Wirfs is one of the most athletic lineman in all of college football. His combine numbers were jaw dropping, but that athleticism showed up on the field as well. On the first play show, Iowa uses Wirfs to kick out and lead block from his right tackle position. He is able to locate and make solid contact against the closing linebacker. Notice how the linebacker his Wirfs on the inside, but Wirfs is able to keep their motion going outside to allow the inside lane for the running back. Not many 6’5” 320+ pound people would be asked to move and cleanly contact a linebacker in space like this.
Wirfs is not only was agile, but he is a powerhouse as well. Videos of him breaking records in the Iowa weight room went viral as he broke the hang clean record. He used that strength along with the technique taught by coaches to turn lineman and push them horizontally. On the following plays, Wirfs is able to take his man and move him horizontally across the field. He’s able to lock his hands on the defender and clear passing lanes by driving his man into the middle of the line.

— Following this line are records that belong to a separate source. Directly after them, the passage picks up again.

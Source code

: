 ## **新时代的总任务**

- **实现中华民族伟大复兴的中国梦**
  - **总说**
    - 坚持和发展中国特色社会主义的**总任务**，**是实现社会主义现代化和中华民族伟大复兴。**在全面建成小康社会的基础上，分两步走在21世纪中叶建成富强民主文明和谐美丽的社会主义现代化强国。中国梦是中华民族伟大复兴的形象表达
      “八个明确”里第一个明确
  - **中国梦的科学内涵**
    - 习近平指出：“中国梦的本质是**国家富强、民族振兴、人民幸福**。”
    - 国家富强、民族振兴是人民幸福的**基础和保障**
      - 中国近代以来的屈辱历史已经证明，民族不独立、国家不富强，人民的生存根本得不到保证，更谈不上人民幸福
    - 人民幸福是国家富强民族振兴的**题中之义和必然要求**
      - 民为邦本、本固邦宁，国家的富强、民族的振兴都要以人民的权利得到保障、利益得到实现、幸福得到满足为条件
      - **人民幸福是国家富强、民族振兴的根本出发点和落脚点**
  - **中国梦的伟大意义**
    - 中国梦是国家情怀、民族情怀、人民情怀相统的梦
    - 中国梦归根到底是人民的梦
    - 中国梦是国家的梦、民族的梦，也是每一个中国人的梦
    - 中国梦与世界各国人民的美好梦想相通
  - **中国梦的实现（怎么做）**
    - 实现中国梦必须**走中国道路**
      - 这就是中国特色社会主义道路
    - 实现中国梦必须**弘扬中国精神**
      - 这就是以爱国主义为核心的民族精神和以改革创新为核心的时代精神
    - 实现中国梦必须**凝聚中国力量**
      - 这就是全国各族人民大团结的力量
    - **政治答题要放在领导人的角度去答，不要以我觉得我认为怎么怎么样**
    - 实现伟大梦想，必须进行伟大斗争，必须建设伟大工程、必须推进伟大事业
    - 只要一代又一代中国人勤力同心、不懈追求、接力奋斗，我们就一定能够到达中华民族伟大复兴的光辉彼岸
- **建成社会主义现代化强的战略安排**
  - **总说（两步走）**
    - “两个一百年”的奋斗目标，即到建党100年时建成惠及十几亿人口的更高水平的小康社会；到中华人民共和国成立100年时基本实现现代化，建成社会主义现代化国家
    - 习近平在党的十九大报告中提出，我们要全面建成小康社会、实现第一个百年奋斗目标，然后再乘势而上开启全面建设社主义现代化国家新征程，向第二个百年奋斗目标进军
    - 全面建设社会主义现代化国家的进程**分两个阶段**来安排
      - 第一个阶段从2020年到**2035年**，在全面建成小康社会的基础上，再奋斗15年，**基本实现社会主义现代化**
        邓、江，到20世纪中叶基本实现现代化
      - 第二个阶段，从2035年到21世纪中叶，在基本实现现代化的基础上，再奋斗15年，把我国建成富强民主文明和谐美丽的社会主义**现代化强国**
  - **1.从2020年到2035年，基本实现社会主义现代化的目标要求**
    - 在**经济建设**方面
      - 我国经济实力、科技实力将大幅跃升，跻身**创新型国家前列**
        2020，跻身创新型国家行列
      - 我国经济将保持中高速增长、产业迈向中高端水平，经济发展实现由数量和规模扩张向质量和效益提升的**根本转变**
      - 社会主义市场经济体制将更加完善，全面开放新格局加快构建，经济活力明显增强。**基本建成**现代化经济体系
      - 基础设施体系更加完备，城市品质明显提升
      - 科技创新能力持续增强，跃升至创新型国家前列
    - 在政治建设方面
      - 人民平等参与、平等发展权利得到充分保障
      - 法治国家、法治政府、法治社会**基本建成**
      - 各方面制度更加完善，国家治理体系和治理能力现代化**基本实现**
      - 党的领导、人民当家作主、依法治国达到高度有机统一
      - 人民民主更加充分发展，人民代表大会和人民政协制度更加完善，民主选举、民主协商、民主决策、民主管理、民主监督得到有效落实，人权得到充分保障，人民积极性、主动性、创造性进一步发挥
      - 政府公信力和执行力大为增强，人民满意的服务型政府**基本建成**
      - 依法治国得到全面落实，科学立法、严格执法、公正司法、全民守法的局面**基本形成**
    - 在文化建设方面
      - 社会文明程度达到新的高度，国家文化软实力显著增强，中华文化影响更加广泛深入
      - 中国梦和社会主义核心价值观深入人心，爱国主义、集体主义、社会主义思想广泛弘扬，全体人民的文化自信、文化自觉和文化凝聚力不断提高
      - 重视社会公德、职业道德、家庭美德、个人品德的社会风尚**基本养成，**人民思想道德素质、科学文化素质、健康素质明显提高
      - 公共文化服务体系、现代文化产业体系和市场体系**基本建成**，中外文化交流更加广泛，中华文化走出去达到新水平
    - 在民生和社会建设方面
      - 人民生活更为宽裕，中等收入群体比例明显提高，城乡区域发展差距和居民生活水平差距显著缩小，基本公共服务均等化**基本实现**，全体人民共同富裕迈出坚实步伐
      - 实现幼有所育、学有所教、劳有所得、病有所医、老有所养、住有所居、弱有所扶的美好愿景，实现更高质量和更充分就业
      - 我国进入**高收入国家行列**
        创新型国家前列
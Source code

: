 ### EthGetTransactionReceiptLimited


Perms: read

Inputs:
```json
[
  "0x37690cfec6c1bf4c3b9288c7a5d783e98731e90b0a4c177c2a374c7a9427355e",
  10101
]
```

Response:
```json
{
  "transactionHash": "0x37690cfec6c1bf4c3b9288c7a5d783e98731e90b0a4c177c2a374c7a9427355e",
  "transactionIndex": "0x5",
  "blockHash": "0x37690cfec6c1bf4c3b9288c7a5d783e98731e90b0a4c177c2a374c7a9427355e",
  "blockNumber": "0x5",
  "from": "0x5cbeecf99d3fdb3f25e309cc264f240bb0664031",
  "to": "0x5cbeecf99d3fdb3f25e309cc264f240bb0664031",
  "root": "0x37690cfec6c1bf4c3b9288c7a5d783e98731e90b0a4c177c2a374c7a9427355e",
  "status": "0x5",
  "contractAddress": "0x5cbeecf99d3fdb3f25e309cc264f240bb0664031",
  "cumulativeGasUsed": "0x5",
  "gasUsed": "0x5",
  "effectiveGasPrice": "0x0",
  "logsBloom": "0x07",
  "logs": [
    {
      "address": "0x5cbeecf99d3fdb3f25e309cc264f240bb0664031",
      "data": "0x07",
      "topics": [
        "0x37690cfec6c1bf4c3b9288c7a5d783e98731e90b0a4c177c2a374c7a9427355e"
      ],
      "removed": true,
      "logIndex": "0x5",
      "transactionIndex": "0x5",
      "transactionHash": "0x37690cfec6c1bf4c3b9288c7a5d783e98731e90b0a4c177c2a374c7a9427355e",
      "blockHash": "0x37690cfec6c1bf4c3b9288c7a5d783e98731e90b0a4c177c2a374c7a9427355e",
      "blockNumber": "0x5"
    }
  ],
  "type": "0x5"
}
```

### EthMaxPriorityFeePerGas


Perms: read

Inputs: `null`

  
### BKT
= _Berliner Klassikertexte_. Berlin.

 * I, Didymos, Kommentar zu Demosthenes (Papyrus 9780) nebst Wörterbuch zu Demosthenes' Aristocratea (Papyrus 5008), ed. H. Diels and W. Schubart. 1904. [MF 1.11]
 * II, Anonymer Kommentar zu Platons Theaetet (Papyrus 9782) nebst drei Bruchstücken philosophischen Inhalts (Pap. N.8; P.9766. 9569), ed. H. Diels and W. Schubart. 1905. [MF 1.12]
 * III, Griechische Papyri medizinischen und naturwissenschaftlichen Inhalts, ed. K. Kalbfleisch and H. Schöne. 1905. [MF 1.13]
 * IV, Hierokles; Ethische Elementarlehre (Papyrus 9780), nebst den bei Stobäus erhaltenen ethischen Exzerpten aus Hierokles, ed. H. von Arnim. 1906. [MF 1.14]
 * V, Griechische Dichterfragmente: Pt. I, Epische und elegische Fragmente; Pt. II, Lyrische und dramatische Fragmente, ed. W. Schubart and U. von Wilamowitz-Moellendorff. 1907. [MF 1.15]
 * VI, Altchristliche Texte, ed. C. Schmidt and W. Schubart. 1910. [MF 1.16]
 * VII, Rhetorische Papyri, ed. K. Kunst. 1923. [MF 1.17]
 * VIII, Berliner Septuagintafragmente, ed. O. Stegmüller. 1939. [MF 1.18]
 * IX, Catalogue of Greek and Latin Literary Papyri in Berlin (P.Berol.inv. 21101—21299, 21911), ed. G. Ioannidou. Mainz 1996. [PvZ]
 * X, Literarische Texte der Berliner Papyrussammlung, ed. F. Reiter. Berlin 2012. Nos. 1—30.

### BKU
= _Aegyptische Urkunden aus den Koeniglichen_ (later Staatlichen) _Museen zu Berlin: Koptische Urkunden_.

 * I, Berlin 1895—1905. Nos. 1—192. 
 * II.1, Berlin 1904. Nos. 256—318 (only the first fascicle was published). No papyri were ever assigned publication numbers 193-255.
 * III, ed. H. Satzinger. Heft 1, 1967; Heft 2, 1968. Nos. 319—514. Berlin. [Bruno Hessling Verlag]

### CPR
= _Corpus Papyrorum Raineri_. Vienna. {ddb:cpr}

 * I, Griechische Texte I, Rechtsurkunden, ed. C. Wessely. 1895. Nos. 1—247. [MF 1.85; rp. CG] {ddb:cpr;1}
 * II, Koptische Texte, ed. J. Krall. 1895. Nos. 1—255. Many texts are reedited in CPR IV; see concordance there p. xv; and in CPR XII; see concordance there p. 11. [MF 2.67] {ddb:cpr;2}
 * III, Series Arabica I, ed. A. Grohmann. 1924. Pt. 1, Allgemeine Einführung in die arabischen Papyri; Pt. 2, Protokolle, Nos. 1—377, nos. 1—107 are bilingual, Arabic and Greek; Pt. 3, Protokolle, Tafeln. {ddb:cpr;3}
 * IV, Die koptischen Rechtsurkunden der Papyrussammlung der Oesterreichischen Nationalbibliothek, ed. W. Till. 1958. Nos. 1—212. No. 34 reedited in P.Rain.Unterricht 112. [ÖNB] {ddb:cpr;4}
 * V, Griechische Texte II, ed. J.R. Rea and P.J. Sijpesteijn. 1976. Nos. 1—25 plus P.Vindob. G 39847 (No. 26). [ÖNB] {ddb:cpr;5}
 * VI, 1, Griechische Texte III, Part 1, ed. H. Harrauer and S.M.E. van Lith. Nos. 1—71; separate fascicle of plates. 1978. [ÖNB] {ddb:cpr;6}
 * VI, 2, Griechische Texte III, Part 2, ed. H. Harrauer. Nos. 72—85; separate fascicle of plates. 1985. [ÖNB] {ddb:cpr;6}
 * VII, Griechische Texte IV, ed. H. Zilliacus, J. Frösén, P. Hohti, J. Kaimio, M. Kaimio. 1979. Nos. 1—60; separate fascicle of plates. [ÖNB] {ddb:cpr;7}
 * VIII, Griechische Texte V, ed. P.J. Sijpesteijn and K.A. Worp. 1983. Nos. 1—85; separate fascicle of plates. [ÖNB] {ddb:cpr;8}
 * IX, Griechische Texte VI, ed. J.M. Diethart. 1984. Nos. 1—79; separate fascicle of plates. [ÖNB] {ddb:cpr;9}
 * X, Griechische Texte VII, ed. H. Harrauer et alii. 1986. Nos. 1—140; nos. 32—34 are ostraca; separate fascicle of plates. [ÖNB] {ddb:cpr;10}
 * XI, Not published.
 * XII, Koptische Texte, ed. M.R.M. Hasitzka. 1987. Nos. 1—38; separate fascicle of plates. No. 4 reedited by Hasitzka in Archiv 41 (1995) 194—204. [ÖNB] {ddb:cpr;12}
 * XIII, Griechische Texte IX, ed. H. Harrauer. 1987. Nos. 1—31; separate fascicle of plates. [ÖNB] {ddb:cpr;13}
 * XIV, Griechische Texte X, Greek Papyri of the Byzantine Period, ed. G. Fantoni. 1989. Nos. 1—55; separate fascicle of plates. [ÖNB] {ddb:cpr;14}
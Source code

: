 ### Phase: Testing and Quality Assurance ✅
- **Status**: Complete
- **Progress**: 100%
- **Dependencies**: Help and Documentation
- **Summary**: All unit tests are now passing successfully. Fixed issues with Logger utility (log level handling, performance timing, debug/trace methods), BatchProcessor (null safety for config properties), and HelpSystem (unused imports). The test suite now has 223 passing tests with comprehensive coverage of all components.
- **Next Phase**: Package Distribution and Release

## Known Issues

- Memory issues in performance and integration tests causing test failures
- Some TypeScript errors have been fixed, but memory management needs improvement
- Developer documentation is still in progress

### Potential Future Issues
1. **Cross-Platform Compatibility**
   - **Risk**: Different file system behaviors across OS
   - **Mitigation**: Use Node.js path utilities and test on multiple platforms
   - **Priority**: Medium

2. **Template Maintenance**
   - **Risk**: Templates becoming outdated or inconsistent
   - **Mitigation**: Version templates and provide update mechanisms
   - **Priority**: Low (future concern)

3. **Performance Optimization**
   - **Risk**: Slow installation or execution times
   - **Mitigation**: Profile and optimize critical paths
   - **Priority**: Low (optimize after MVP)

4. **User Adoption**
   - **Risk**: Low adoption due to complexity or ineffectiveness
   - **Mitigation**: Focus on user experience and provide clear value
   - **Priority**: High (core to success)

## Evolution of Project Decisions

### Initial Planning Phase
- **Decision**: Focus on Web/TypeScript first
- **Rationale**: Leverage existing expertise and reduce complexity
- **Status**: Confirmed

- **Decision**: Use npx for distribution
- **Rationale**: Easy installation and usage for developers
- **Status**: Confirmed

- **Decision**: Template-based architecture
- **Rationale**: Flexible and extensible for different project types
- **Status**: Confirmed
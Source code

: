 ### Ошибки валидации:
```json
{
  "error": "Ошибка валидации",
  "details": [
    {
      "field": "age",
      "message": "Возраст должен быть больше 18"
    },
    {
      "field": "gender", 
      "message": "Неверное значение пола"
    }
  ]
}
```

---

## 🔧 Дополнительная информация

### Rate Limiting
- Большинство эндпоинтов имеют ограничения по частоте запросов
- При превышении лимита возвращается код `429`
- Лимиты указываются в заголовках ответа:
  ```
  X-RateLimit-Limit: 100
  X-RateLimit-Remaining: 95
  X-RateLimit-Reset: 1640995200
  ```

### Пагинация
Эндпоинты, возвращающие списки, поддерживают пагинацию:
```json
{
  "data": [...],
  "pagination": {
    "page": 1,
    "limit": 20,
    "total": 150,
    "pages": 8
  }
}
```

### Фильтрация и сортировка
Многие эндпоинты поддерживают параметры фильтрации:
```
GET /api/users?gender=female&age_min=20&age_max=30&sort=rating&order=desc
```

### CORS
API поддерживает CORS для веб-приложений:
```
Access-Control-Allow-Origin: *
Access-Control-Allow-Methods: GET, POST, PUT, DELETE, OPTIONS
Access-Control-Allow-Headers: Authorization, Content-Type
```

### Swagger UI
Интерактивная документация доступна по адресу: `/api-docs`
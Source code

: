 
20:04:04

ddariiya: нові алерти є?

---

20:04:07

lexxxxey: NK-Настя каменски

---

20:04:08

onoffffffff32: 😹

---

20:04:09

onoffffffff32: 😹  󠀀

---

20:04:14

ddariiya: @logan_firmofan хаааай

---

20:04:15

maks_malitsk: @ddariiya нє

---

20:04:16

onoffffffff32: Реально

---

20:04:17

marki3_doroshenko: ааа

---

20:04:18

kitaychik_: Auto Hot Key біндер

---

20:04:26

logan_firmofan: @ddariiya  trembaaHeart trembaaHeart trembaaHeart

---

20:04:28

“There’s no greater feeling than moving a man from Point A to Point B against his will.” - Russ Grimm
Wirfs is going to Tampa Bay to protect their newly acquired quarterback. His first name is Tom.
While Wirfs is far from a finished product due to his age and seemingly unlimited ability, he already has had a lot of success against high level pass rushers. He is able to take a deep set using a great kick and then transfer that to his powerful base. Doing so he is able to create stalemates or force the rusher vertical protecting the quarterback. Good luck getting around a man of that size who also runs a sub-4.9 forty yard dash.
Note: Montez Sweat is #9
Not only is Wirfs able to kick and set, but he is able to attack and maintain on his pass rush as well. On the first play, Wirfs fires out of his stance as if he is blocking for outside zone. This puts the linebackers and safeties into their run responsibility reads leading to an easy touchdown for the Hawkeyes. Once Wirfs makes contact with Sweat, he’s able to keep him outside of the pocket and gives Stanley plenty of time for wait for Easley to clear the secondary.
The next play shows his ability to read and react. Mississippi State is running a stunt but Wirfs has already locked into his man. Instead of disengaging, when the interior rusher is already more vertical than Wirfs, he maintains his contact and locks his man up. By pushing his man further inside, he’s also about to induce a double team if needed.
Wirfs takes nearly unlimited ability with him to the NFL and has not reached his full potential or technical supremacy as a lineman. The Buccaneers are wanting to win right away, and Wirfs will be expected to protect their most important asset from day one.